PROBLEM TO WORK ON
Look below for the line holding "machine only." and the line holding "time consuming and". Transcribe exactly those lines and all lines between them, nothing more.

----

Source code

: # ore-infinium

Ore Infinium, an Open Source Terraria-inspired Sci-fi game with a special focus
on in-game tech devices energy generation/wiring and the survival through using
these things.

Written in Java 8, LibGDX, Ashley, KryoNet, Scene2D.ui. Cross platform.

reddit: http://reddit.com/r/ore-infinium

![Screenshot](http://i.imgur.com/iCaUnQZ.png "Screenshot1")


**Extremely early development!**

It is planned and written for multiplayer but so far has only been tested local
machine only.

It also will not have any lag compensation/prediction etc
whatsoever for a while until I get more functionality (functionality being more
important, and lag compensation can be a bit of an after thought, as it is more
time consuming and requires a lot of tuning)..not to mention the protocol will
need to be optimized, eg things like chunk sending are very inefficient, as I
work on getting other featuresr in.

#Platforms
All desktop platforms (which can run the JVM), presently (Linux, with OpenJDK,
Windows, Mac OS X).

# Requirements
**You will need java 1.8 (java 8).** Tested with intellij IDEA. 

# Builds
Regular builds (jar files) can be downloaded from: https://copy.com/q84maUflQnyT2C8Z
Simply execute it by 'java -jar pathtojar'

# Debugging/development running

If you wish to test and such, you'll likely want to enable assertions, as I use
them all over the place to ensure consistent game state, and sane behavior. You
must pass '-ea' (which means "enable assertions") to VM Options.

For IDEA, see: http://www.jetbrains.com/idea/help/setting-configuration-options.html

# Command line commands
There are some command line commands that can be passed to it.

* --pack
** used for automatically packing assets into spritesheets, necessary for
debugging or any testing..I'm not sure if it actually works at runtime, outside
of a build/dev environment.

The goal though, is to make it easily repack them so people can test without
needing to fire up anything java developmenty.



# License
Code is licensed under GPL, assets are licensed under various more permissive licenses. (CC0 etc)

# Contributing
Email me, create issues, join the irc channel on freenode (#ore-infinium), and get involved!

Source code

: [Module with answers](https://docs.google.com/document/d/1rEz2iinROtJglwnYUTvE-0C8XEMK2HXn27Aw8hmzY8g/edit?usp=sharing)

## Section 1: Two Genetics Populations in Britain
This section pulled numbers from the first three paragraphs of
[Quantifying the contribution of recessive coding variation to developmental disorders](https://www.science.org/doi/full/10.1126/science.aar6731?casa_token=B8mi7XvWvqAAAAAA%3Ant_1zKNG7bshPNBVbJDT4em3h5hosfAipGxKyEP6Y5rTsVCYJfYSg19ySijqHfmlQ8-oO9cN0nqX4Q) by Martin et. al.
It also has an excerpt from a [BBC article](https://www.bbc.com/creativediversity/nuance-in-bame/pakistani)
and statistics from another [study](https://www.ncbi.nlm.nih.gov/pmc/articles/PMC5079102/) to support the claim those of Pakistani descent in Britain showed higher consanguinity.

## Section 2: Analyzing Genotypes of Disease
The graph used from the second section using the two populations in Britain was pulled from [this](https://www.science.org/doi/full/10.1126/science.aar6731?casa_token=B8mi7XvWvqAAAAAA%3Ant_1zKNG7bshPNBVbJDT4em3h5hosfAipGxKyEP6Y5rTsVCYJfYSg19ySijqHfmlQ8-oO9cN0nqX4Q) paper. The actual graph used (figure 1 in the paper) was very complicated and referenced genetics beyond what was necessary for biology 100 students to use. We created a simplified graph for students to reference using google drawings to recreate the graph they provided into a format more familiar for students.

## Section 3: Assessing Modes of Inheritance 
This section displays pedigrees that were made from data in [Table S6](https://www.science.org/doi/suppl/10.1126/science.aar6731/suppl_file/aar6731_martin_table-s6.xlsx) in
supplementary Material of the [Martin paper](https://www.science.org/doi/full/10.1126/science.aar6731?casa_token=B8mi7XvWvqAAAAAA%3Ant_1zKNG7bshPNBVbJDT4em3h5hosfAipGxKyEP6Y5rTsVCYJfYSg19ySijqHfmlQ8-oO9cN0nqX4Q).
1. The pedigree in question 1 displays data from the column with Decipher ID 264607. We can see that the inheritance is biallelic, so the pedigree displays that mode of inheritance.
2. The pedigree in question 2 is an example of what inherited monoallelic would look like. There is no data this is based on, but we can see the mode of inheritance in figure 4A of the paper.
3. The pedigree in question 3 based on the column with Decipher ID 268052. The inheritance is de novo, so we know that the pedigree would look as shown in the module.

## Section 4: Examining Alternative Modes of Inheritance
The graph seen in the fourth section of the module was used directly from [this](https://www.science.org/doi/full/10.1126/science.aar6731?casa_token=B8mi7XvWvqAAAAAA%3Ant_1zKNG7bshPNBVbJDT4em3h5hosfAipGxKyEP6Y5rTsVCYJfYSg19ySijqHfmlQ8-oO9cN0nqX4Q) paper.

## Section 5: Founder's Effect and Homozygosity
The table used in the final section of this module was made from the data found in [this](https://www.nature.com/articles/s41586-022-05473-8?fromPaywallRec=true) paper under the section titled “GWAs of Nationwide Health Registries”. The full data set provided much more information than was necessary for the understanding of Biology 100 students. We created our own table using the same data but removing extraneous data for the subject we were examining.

----

PROBLEM SOLUTION
machine only.

It also will not have any lag compensation/prediction etc
whatsoever for a while until I get more functionality (functionality being more
important, and lag compensation can be a bit of an after thought, as it is more
time consuming and requires a lot of tuning)..not to mention the protocol will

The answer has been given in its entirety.